▶ _ABOUT THIS EXERCISE_:
Restate the lines exactly, starting at the line that contains "y = -x^2 - 25x - 24 $$" and finishing with the final line of the records.

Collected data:
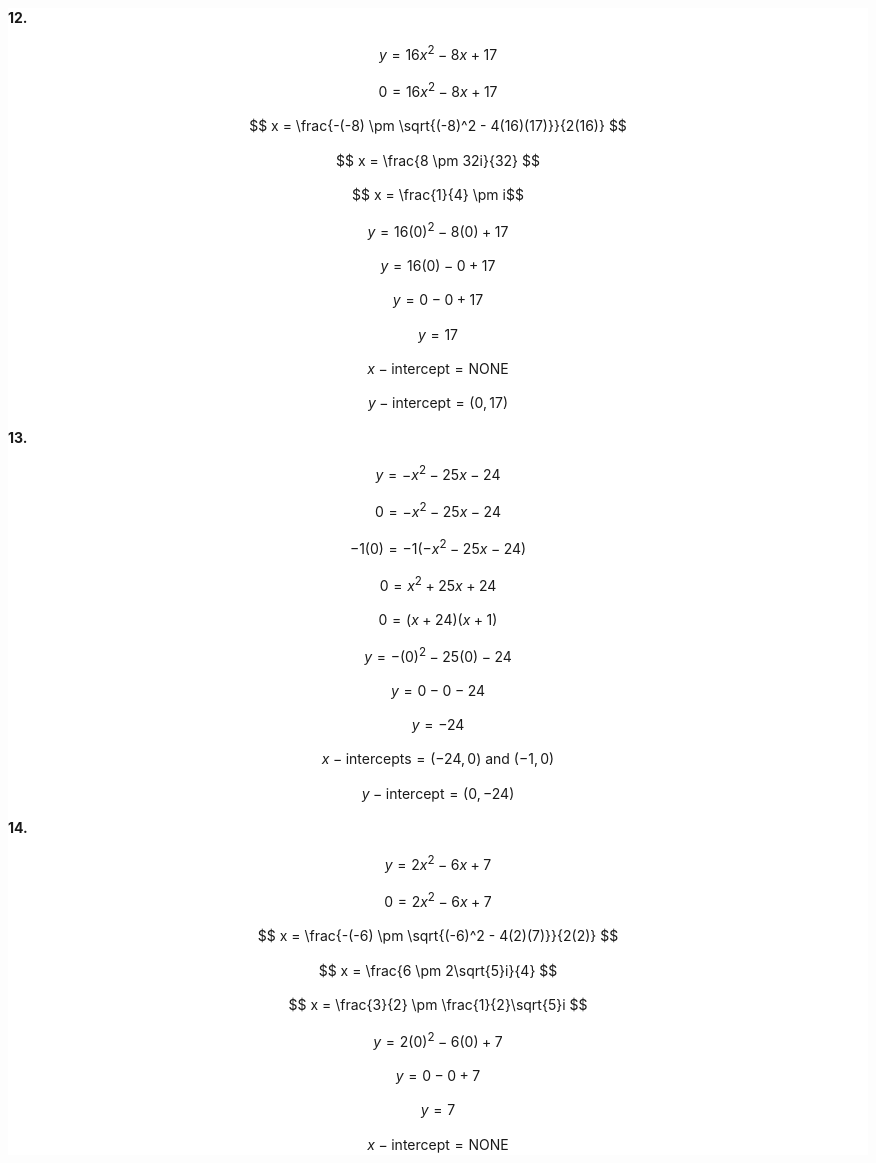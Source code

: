 **12.**

$$ y = 16x^2 - 8x + 17 $$

$$ 0 = 16x^2 - 8x + 17 $$

$$ x = \frac{-(-8) \pm \sqrt{(-8)^2 - 4(16)(17)}}{2(16)} $$

$$ x = \frac{8 \pm 32i}{32} $$

$$ x = \frac{1}{4} \pm i$$

$$ y = 16(0)^2 - 8(0) + 17 $$

$$ y = 16(0) - 0 + 17 $$

$$ y = 0 - 0 + 17 $$

$$ y = 17 $$

$$ x-\text{intercept} = \text{NONE} $$

$$ y-\text{intercept} = (0, 17) $$

**13.**

$$ y = -x^2 - 25x - 24 $$

$$ 0 = -x^2 - 25x - 24 $$

$$ -1(0) = -1(-x^2 - 25x - 24) $$

$$ 0 = x^2 + 25x + 24 $$

$$ 0 = (x + 24)(x + 1) $$

$$ y = -(0)^2 - 25(0) - 24 $$

$$ y = 0 - 0 - 24 $$

$$ y = -24 $$

$$ x-\text{intercepts} = (-24, 0) \text{ and } (-1, 0) $$

$$ y-\text{intercept} = (0, -24) $$

**14.**

$$ y = 2x^2 - 6x + 7 $$

$$ 0 = 2x^2 - 6x + 7 $$

$$ x = \frac{-(-6) \pm \sqrt{(-6)^2 - 4(2)(7)}}{2(2)} $$

$$ x = \frac{6 \pm 2\sqrt{5}i}{4} $$

$$ x = \frac{3}{2} \pm \frac{1}{2}\sqrt{5}i $$

$$ y = 2(0)^2 - 6(0) + 7 $$

$$ y = 0 - 0 + 7 $$

$$ y = 7 $$

$$ x-\text{intercept} = \text{NONE} $$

▶ _EXERCISE ANSWER_:
$$ y = -x^2 - 25x - 24 $$

$$ 0 = -x^2 - 25x - 24 $$

$$ -1(0) = -1(-x^2 - 25x - 24) $$

$$ 0 = x^2 + 25x + 24 $$

$$ 0 = (x + 24)(x + 1) $$

$$ y = -(0)^2 - 25(0) - 24 $$

$$ y = 0 - 0 - 24 $$

$$ y = -24 $$

$$ x-\text{intercepts} = (-24, 0) \text{ and } (-1, 0) $$

$$ y-\text{intercept} = (0, -24) $$

**14.**

$$ y = 2x^2 - 6x + 7 $$

$$ 0 = 2x^2 - 6x + 7 $$

$$ x = \frac{-(-6) \pm \sqrt{(-6)^2 - 4(2)(7)}}{2(2)} $$

$$ x = \frac{6 \pm 2\sqrt{5}i}{4} $$

$$ x = \frac{3}{2} \pm \frac{1}{2}\sqrt{5}i $$

$$ y = 2(0)^2 - 6(0) + 7 $$

$$ y = 0 - 0 + 7 $$

$$ y = 7 $$

$$ x-\text{intercept} = \text{NONE} $$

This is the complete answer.